● **Exercise brief**:
Pull out of the data below the stretch of lines bounded by the one containing "### Contributors" and the one containing "## Можливості", both bounds included, unchanged.

Provided data below:

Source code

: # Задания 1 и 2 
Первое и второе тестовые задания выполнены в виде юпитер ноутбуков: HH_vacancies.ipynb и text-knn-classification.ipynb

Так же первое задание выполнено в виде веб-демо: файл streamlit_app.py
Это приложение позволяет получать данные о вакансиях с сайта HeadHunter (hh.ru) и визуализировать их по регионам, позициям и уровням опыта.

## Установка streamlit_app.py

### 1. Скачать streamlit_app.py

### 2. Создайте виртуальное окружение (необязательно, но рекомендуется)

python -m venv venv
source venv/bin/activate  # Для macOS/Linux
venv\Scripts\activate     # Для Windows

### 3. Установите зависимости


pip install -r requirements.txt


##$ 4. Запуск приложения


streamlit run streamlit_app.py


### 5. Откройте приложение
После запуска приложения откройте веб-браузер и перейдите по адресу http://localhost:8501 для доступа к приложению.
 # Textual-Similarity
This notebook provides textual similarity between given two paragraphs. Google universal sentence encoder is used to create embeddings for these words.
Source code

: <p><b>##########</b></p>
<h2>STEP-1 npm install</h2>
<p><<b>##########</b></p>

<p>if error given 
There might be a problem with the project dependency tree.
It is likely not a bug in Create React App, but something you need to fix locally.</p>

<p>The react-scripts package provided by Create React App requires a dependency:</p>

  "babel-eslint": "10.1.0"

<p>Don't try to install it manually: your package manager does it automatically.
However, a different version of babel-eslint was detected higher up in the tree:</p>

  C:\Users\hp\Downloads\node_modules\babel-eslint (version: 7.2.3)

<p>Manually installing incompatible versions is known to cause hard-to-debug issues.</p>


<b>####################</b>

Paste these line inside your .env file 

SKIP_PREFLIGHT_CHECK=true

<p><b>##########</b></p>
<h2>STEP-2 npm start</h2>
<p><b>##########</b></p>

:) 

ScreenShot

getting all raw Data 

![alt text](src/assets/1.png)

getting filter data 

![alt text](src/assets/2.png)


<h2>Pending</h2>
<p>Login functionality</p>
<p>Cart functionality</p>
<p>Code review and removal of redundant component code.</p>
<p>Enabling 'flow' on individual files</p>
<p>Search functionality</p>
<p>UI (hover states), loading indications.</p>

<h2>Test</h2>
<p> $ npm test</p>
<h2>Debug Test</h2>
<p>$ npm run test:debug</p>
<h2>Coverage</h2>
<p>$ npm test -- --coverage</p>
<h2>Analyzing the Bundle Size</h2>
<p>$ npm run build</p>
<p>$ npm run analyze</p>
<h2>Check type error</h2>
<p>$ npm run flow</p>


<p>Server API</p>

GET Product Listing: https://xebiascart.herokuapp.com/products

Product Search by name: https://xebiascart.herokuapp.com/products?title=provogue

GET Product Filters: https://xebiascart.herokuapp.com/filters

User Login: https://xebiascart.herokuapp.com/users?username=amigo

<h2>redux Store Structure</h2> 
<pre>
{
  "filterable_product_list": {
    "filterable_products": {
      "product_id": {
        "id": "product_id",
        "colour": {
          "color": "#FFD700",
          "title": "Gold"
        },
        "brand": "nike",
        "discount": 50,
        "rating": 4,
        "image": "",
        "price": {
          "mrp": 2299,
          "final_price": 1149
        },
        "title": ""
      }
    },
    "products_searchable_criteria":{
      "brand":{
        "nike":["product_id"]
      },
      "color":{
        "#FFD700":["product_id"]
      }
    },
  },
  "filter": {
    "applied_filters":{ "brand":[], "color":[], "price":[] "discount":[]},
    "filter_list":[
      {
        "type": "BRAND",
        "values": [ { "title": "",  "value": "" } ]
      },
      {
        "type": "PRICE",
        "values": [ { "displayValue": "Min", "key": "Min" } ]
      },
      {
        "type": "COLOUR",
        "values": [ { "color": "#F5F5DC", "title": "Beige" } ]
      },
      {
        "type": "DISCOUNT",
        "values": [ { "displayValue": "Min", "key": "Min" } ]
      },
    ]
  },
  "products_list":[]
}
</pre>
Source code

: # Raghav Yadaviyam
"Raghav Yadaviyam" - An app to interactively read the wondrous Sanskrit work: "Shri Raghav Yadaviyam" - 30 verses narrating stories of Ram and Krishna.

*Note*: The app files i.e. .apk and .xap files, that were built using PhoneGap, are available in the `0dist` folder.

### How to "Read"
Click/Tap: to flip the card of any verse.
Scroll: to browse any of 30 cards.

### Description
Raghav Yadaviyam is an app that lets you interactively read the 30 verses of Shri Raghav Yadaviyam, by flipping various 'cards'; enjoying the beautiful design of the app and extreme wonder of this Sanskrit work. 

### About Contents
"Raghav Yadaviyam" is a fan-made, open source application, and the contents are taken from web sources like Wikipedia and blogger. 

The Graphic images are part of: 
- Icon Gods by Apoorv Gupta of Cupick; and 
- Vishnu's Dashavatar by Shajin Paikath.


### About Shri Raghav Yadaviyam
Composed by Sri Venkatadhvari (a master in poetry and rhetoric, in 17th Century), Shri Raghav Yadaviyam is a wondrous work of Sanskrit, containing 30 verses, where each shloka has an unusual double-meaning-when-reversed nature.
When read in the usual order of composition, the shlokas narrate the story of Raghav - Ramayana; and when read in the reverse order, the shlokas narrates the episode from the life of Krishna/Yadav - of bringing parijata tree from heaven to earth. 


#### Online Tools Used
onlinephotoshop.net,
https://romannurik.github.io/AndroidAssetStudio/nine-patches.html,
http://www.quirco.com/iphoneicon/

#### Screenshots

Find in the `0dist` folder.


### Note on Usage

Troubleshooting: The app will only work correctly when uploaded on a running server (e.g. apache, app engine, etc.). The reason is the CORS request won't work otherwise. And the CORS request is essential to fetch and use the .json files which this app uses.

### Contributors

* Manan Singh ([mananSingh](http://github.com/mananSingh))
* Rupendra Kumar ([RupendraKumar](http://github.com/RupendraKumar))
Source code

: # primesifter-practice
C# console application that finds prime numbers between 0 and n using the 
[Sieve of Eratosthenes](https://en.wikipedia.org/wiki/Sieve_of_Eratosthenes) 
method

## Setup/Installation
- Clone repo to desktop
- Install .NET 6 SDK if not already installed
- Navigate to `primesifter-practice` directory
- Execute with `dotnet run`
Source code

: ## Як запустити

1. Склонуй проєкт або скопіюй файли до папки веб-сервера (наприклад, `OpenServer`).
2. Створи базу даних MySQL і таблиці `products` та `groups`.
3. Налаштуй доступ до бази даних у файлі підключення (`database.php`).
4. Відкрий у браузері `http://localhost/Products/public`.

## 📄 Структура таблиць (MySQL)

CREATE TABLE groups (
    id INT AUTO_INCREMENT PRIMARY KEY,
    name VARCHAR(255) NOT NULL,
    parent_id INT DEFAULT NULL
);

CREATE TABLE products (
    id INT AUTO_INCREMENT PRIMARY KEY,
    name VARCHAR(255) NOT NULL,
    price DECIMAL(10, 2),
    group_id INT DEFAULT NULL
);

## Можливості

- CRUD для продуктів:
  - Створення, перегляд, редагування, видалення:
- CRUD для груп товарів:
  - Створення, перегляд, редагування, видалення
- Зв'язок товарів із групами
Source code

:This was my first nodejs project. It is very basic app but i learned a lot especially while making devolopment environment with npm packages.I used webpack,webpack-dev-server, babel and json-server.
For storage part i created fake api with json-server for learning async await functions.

End of Provided data.

● **Response below**:
### Contributors

* Manan Singh ([mananSingh](http://github.com/mananSingh))
* Rupendra Kumar ([RupendraKumar](http://github.com/RupendraKumar))
Source code

: # primesifter-practice
C# console application that finds prime numbers between 0 and n using the 
[Sieve of Eratosthenes](https://en.wikipedia.org/wiki/Sieve_of_Eratosthenes) 
method

## Setup/Installation
- Clone repo to desktop
- Install .NET 6 SDK if not already installed
- Navigate to `primesifter-practice` directory
- Execute with `dotnet run`
Source code

: ## Як запустити

1. Склонуй проєкт або скопіюй файли до папки веб-сервера (наприклад, `OpenServer`).
2. Створи базу даних MySQL і таблиці `products` та `groups`.
3. Налаштуй доступ до бази даних у файлі підключення (`database.php`).
4. Відкрий у браузері `http://localhost/Products/public`.

## 📄 Структура таблиць (MySQL)

CREATE TABLE groups (
    id INT AUTO_INCREMENT PRIMARY KEY,
    name VARCHAR(255) NOT NULL,
    parent_id INT DEFAULT NULL
);

CREATE TABLE products (
    id INT AUTO_INCREMENT PRIMARY KEY,
    name VARCHAR(255) NOT NULL,
    price DECIMAL(10, 2),
    group_id INT DEFAULT NULL
);

## Можливості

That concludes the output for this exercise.